While thus reflecting, her door opened, and in came Miss Prudence to bid her good-night. Prudence, as we have said, was a large, soft woman, whose kindly, if feeble, nature and unruffled temper tended to preserve her youthful roundness. In her white combing jacket, her cheeks flushed, and her still abundant nut-brown hair falling on her shoulders, she seemed to her sister to look particularly young. To be sure, there was ten years difference or more in their ages, and Miss Semaphore was always accustomed to look on Prudence as a mere girl, but even allowing for this, to-night she might have passed for thirty.
“I think, dear,” she said, “you really ought to put off that dose for a day or two. We might go to Ramsgate to-morrow and engage apartments, then, if you liked, we need not return here. I could come back and fetch the luggage, if you gave Mrs. Wilcox a week’s notice; she would never suspect anything. We can pretend we want change of air.”
“I do wish you were not so silly, Prudence,” said Miss Semaphore with acerbity. “Do you forget that I post-dated the cheque for that woman to allow of my experimenting to-night, and she wants the money immediately. Anyone but you would see that once she has cashed it, we cannot get it back, whether the Water proves to be any good or not. It is essential to test it at once, and stop payment of the draft, if necessary.”
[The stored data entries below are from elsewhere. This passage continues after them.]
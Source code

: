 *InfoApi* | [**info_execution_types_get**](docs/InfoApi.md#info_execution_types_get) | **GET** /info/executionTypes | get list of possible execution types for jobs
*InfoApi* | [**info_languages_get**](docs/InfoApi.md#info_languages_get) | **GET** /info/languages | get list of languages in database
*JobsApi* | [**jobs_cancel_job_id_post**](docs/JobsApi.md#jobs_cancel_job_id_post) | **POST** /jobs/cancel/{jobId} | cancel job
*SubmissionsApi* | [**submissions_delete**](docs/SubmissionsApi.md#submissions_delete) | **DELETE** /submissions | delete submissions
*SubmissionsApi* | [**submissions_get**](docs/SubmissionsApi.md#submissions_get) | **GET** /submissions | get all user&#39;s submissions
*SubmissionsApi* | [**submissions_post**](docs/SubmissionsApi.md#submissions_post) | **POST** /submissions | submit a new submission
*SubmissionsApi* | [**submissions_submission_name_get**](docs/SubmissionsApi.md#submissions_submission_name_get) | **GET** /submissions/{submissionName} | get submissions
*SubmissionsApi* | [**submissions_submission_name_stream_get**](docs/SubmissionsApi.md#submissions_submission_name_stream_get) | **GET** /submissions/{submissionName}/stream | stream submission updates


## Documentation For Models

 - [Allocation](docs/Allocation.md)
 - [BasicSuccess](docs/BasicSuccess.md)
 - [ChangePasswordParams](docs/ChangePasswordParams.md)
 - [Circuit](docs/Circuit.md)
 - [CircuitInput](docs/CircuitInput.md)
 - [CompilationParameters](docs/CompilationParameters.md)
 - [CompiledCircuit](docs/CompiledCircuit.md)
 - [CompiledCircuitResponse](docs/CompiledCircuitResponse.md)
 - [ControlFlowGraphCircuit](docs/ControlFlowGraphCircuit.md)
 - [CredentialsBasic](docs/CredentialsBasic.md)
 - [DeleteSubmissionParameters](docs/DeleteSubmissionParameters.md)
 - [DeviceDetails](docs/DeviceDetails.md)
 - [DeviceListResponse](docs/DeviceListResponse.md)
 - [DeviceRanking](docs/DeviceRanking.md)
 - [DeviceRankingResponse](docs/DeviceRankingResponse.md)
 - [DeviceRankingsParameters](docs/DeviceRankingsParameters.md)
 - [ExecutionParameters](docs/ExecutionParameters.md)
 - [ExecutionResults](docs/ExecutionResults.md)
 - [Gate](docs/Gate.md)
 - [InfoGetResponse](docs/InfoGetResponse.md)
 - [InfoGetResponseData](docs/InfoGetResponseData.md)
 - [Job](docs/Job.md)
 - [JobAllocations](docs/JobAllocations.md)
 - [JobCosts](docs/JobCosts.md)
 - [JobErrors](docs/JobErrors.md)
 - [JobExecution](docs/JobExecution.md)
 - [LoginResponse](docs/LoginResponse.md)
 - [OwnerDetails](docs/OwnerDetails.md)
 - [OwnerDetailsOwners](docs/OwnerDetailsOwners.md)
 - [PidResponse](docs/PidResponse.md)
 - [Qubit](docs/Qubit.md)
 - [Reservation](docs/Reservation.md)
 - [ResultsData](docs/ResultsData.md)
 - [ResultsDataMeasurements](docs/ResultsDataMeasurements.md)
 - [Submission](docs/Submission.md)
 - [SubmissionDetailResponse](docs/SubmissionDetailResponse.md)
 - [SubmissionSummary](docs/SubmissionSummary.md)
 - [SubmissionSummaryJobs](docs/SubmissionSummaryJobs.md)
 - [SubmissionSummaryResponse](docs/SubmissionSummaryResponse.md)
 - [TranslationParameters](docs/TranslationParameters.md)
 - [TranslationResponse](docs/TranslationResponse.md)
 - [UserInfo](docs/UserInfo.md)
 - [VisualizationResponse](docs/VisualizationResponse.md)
“But they talk so here, I am afraid—”
“Well, really you are very rude. This is the second time you have said something like that. To hear your tone one might think I was a hundred at least. Oh! I know very well what you mean. It is all part of your ridiculous fussiness. It will make very little difference. The dose is one tablespoonful for every ten years, and having reached the proper age, a tea-spoonful at intervals keeps one at it. Now to-night I shall take very, very little, just enough to take off a year or two, so you may make yourself quite easy. No one will see any difference.”
“I wonder if it tastes bad,” said Prudence, after a short silence.
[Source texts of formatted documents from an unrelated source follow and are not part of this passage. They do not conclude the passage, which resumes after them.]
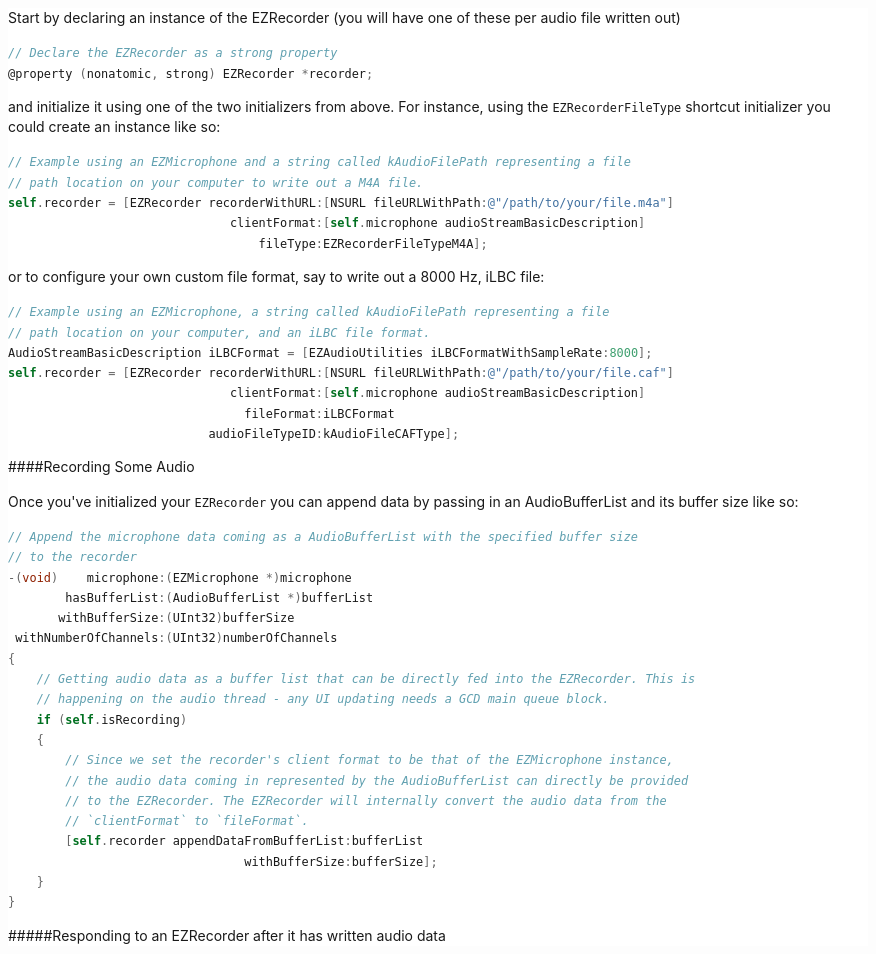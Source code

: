 Start by declaring an instance of the EZRecorder (you will have one of these per audio file written out)
```objectivec
// Declare the EZRecorder as a strong property
@property (nonatomic, strong) EZRecorder *recorder;
```

and initialize it using one of the two initializers from above. For instance, using the `EZRecorderFileType` shortcut initializer you could create an instance like so:
```objectivec
// Example using an EZMicrophone and a string called kAudioFilePath representing a file
// path location on your computer to write out a M4A file.
self.recorder = [EZRecorder recorderWithURL:[NSURL fileURLWithPath:@"/path/to/your/file.m4a"]
                               clientFormat:[self.microphone audioStreamBasicDescription]
                                   fileType:EZRecorderFileTypeM4A];
```

or to configure your own custom file format, say to write out a 8000 Hz, iLBC file:
```objectivec
// Example using an EZMicrophone, a string called kAudioFilePath representing a file
// path location on your computer, and an iLBC file format.
AudioStreamBasicDescription iLBCFormat = [EZAudioUtilities iLBCFormatWithSampleRate:8000];
self.recorder = [EZRecorder recorderWithURL:[NSURL fileURLWithPath:@"/path/to/your/file.caf"]
                               clientFormat:[self.microphone audioStreamBasicDescription]
                                 fileFormat:iLBCFormat
                            audioFileTypeID:kAudioFileCAFType];
```

####Recording Some Audio

Once you've initialized your `EZRecorder` you can append data by passing in an AudioBufferList and its buffer size like so:
```objectivec
// Append the microphone data coming as a AudioBufferList with the specified buffer size
// to the recorder
-(void)    microphone:(EZMicrophone *)microphone
        hasBufferList:(AudioBufferList *)bufferList
       withBufferSize:(UInt32)bufferSize
 withNumberOfChannels:(UInt32)numberOfChannels 
{
    // Getting audio data as a buffer list that can be directly fed into the EZRecorder. This is 
    // happening on the audio thread - any UI updating needs a GCD main queue block.
    if (self.isRecording)
    {
        // Since we set the recorder's client format to be that of the EZMicrophone instance, 
        // the audio data coming in represented by the AudioBufferList can directly be provided 
        // to the EZRecorder. The EZRecorder will internally convert the audio data from the 
        // `clientFormat` to `fileFormat`.
        [self.recorder appendDataFromBufferList:bufferList
                                 withBufferSize:bufferSize];
    } 
}
```

#####<a name="EZRecorderDelegateExplanation"></a>Responding to an EZRecorder after it has written audio data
“Not at all,” said Miss Semaphore more graciously, “I have already dipped my finger in and laid a drop upon my tongue, and it tasted just like common water.”
“There can be no doubt but that it is real?”
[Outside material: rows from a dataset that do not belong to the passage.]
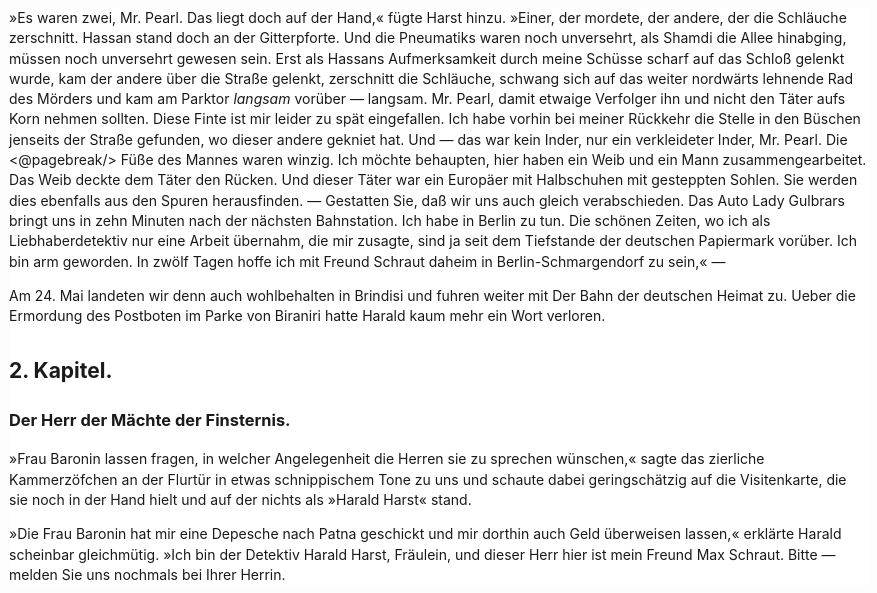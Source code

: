 »Es waren zwei, Mr. Pearl. Das liegt doch auf der
Hand,« fügte Harst hinzu. »Einer, der mordete, der andere,
der die Schläuche zerschnitt. Hassan stand doch an der
Gitterpforte. Und die Pneumatiks waren noch unversehrt,
als Shamdi die Allee hinabging, müssen noch unversehrt
gewesen sein. Erst als Hassans Aufmerksamkeit durch meine
Schüsse scharf auf das Schloß gelenkt wurde, kam der andere
über die Straße gelenkt, zerschnitt die Schläuche,
schwang sich auf das weiter nordwärts lehnende Rad des
Mörders und kam am Parktor *langsam* vorüber —
langsam. Mr. Pearl, damit etwaige Verfolger ihn und
nicht den Täter aufs Korn nehmen sollten. Diese Finte ist
mir leider zu spät eingefallen. Ich habe vorhin bei meiner
Rückkehr die Stelle in den Büschen jenseits der Straße
gefunden, wo dieser andere gekniet hat. Und — das war
kein Inder, nur ein verkleideter Inder, Mr. Pearl. Die
<@pagebreak/>
Füße des Mannes waren winzig. Ich möchte behaupten,
hier haben ein Weib und ein Mann zusammengearbeitet.
Das Weib deckte dem Täter den Rücken. Und dieser Täter
war ein Europäer mit Halbschuhen mit gesteppten Sohlen.
Sie werden dies ebenfalls aus den Spuren herausfinden.
— Gestatten Sie, daß wir uns auch gleich verabschieden.
Das Auto Lady Gulbrars bringt uns in zehn
Minuten nach der nächsten Bahnstation. Ich habe in Berlin
zu tun. Die schönen Zeiten, wo ich als Liebhaberdetektiv
nur eine Arbeit übernahm, die mir zusagte, sind ja seit
dem Tiefstande der deutschen Papiermark vorüber. Ich bin
arm geworden. In zwölf Tagen hoffe ich mit Freund
Schraut daheim in Berlin-Schmargendorf zu sein,« —

Am 24. Mai landeten wir denn auch wohlbehalten in
Brindisi und fuhren weiter mit Der Bahn der deutschen
Heimat zu. Ueber die Ermordung des Postboten im Parke
von Biraniri hatte Harald kaum mehr ein Wort verloren.

<h2>2. Kapitel.</h2>
<h3>Der Herr der Mächte der Finsternis.</h3>

»Frau Baronin lassen fragen, in welcher Angelegenheit
die Herren sie zu sprechen wünschen,« sagte das zierliche
Kammerzöfchen an der Flurtür in etwas schnippischem
Tone zu uns und schaute dabei geringschätzig auf die
Visitenkarte, die sie noch in der Hand hielt und auf der nichts
als »Harald Harst« stand.

»Die Frau Baronin hat mir eine Depesche nach Patna
geschickt und mir dorthin auch Geld überweisen lassen,« erklärte
Harald scheinbar gleichmütig. »Ich bin der Detektiv
Harald Harst, Fräulein, und dieser Herr hier ist mein Freund
Max Schraut. Bitte — melden Sie uns nochmals bei
Ihrer Herrin.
“Look at Toutou,” was the convincing answer.
“Do you know I’m a little bit afraid of it,” said Miss Prudence. “I wonder how it will feel, will it make one very queer or not. Don’t think me selfish, Augusta, but I’m glad you are going to try it first, you have so much more courage than I.”
Miss Semaphore merely grunted in reply.
“Where is the bottle, Augusta?”
“In my drawer.”
“It does not hold so very much,” said Prudence, meditatively lifting the bottle to the light.
“It does not, and oh! of course I shall require more than you, being older.”
“But I paid for half,” said Prudence mildly.
“Even so, it is quite fair. Less than half will have as much effect on you as the rest on me. We shall then be both of an age, and that will be much pleasanter. Don’t you think so?”
“Ye—es,” answered Prudence doubtfully, “it will be a little strange. But do as you wish about it, Augusta; you know best. By the way, did you remark that the bottle is cracked?”
“Cracked? No!” cried Miss Semaphore with a little shriek of dismay, and rushing to her sister’s side.
Cracked it undoubtedly was.
“It must have been Toutou in the train,” she gasped. “I was afraid of it at the time. Oh! the naughty, naughty dog. Do be careful, Prudence. Put it down softly. She said it was to be kept carefully corked.”